In November 1952, Dwight D. Eisenhower won the presidential election by a landslide vote. In Massachusetts, however, a relatively unknown and inexperienced Congressman John F. Kennedy narrowly defeated incumbent Henry Cabot Lodge, Jr., to become only the third Democrat in the Commonwealth's history elected to the United States Senate. The victory signaled the dawn of a new political era and proved to be an equally decisive moment in determining the future careers of both candidates.
Thomas J. Whalen provides a penetrating analysis of this pivotal campaign and tells the fascinating story of a political duel between two families that spanned nearly half a century. Bringing together a wealth of material, he shows how Kennedy beat Lodge through a combination of fortuitous circumstances and deft use of pioneering electioneering tactics. Whalen details how the candidates' different backgrounds influenced their attitudes toward public service and electoral politics, examines the structure and effectiveness of their campaign organizations, and discusses the intra-party squabbles that each man had to deal with. In addition, he considers how Kennedy's triumph marked the shift from Republican to Democratic dominance in post-war Massachusetts.

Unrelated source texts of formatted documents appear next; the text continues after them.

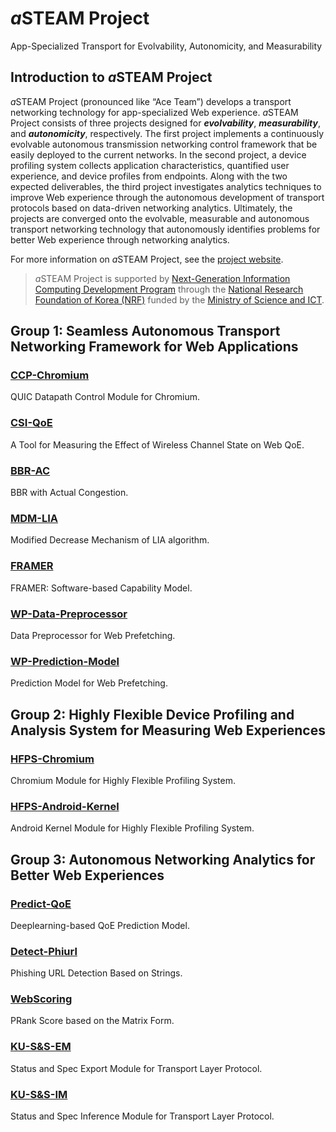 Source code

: # *a*STEAM Project
App-Specialized Transport for Evolvability, Autonomicity, and Measurability
## Introduction to *a*STEAM Project
*a*STEAM Project (pronounced like “Ace Team”) develops a transport networking technology for app-specialized Web experience. *a*STEAM Project consists of three projects designed for **_evolvability_**, **_measurability_**, and **_autonomicity_**, respectively. The first project implements a continuously evolvable autonomous transmission networking control framework that be easily deployed to the current networks. In the second project, a device profiling system collects application characteristics, quantified user experience, and device profiles from endpoints. Along with the two expected deliverables, the third project investigates analytics techniques to improve Web experience through the autonomous development of transport protocols based on data-driven networking analytics. Ultimately, the projects are converged onto the evolvable, measurable and autonomous transport networking technology that autonomously identifies problems for better Web experience through networking analytics.

For more information on *a*STEAM Project, see the [project website](https://asteam.korea.ac.kr/).

> *a*STEAM Project is supported by [Next-Generation Information Computing Development Program](http://www.nrf.re.kr/eng/cms/page/main?menu_no=201) through the [National Research Foundation of Korea (NRF)](http://www.nrf.re.kr/) funded by the [Ministry of Science and ICT](https://www.msit.go.kr/).

## Group 1: Seamless Autonomous Transport Networking Framework for Web Applications
### [CCP-Chromium](https://github.com/ku-asteam/ccp-chromium/)
QUIC Datapath Control Module for Chromium.
### [CSI-QoE](https://github.com/ku-asteam/csi-qoe/)
A Tool for Measuring the Effect of Wireless Channel State on Web QoE.
### [BBR-AC](https://github.com/ku-asteam/bbr-ac/)
BBR with Actual Congestion.
### [MDM-LIA](https://github.com/ku-asteam/mdm-lia/)
Modified Decrease Mechanism of LIA algorithm.
### [FRAMER](https://github.com/ku-asteam/miu_memory_integrity_utilities/)
FRAMER: Software-based Capability Model.
### [WP-Data-Preprocessor](https://github.com/ku-asteam/web-prediction/tree/master/preprocessor)
Data Preprocessor for Web Prefetching.
### [WP-Prediction-Model](https://github.com/ku-asteam/web-prediction/tree/master/encoder)
Prediction Model for Web Prefetching.

## Group 2: Highly Flexible Device Profiling and Analysis System for Measuring Web Experiences
### [HFPS-Chromium](https://github.com/ku-asteam/hfps-chromium/)
Chromium Module for Highly Flexible Profiling System.
### [HFPS-Android-Kernel](https://github.com/ku-asteam/hfps-android-kernel/)
Android Kernel Module for Highly Flexible Profiling System.

## Group 3: Autonomous Networking Analytics for Better Web Experiences
### [Predict-QoE](https://github.com/ku-asteam/predict-qoe/)
Deeplearning-based QoE Prediction Model.
### [Detect-Phiurl](https://github.com/ku-asteam/detect-phiurl/)
Phishing URL Detection Based on Strings.
### [WebScoring](https://github.com/ku-asteam/webscoring/)
PRank Score based on the Matrix Form.
### [KU-S&S-EM](https://github.com/ku-asteam/KU-S-S-EM/)
Status and Spec Export Module for Transport Layer Protocol.
### [KU-S&S-IM](https://github.com/ku-asteam/KU-S-S-IM/)
Status and Spec Inference Module for Transport Layer Protocol.

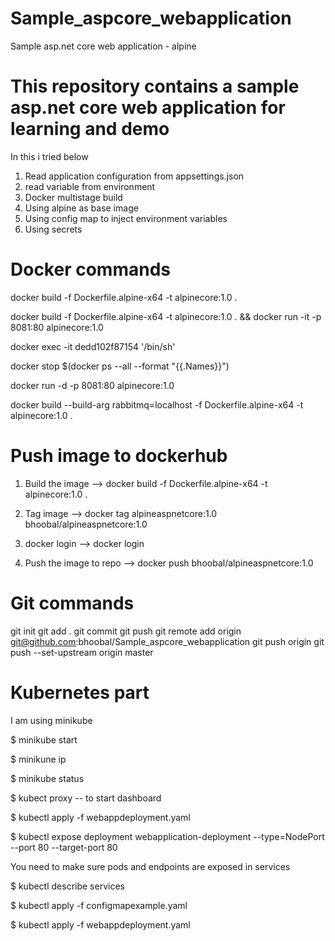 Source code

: # Sample_aspcore_webapplication
Sample asp.net core web application - alpine 

# This repository contains a sample asp.net core web application for learning and demo
In this i tried below
1. Read application configuration from appsettings.json
2. read variable from environment
3. Docker multistage build
4. Using alpine as base image
5. Using config map to inject environment variables
6. Using secrets

# Docker commands

docker build -f Dockerfile.alpine-x64 -t alpinecore:1.0 .

docker build -f Dockerfile.alpine-x64 -t alpinecore:1.0 . && docker run -it -p 8081:80 alpinecore:1.0

docker exec -it dedd102f87154 '/bin/sh' 

docker stop $(docker ps --all --format "{{.Names}}")

docker run -d -p 8081:80 alpinecore:1.0

docker build --build-arg rabbitmq=localhost -f Dockerfile.alpine-x64 -t alpinecore:1.0 .

# Push image to dockerhub
1. Build the image  --> docker build -f Dockerfile.alpine-x64 -t alpinecore:1.0 .

2. Tag image --> docker tag alpineaspnetcore:1.0 bhoobal/alpineaspnetcore:1.0

3. docker login  --> docker login

4. Push the image to repo  --> docker push bhoobal/alpineaspnetcore:1.0

# Git commands
git init
git add .
git commit
git push
git remote add origin git@github.com:bhoobal/Sample_aspcore_webapplication
git push origin
git push --set-upstream origin master

# Kubernetes part
I am using minikube

$ minikube start

$ minikune ip

$ minikube status

$ kubect proxy  -- to start dashboard

$ kubectl apply -f webappdeployment.yaml

$ kubectl expose deployment webapplication-deployment --type=NodePort --port 80 --target-port 80

You need to make sure pods and endpoints are exposed in services

$ kubectl describe services

$ kubectl apply -f configmapexample.yaml

$ kubectl apply -f webappdeployment.yaml






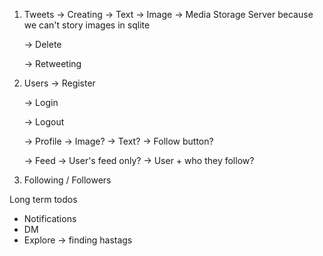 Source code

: 1. Tweets
   -> Creating
   -> Text
   -> Image -> Media Storage Server because we can't story images in sqlite

   -> Delete

   -> Retweeting

2. Users
   -> Register

   -> Login

   -> Logout

   -> Profile
   -> Image?
   -> Text?
   -> Follow button?

   -> Feed
   -> User's feed only?
   -> User + who they follow?

3. Following / Followers

Long term todos

- Notifications
- DM
- Explore -> finding hastags
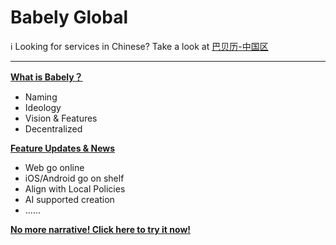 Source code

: # Babely Global

ℹ Looking for services in Chinese? Take a look at [巴贝历-中国区](https://github.com/babelyx/cn/)

---

[**What is Babely？**](./home.md)

- Naming
- Ideology
- Vision & Features
- Decentralized

[**Feature Updates &amp; News**](./news.md)

- Web go online
- iOS/Android go on shelf
- Align with Local Policies
- AI supported creation
- ......

[**No more narrative! Click here to try it now!**](https://u.babely.cc)
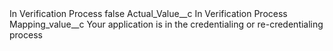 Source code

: <?xml version="1.0" encoding="UTF-8"?>
<CustomMetadata xmlns="http://soap.sforce.com/2006/04/metadata" xmlns:xsi="http://www.w3.org/2001/XMLSchema-instance" xmlns:xsd="http://www.w3.org/2001/XMLSchema">
    <label>In Verification Process</label>
    <protected>false</protected>
    <values>
        <field>Actual_Value__c</field>
        <value xsi:type="xsd:string">In Verification Process</value>
    </values>
    <values>
        <field>Mapping_value__c</field>
        <value xsi:type="xsd:string">Your application is in the credentialing or re-credentialing process</value>
    </values>
</CustomMetadata>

The author assesses strategies employed by Kennedy that would come into play eight years later in his presidential campaign against Richard M. Nixon, giving special attention to the ways in which he exploited the new medium of television and courted the women's vote. Whalen reveals how Lodge was crippled by conservative Robert Taft Republicans who withheld their support as revenge for his leadership role in Eisenhower's bid for the presidential nomination, and he discusses the sensitive issue for both candidates of Senator Joseph McCarthy's proposed involvement in the campaign.
KENNEDY VERSUS LODGE offers a well-researched and objective perspective on both a key Senate race and a political rivalry that forever changed the landscape of electoral politics in America.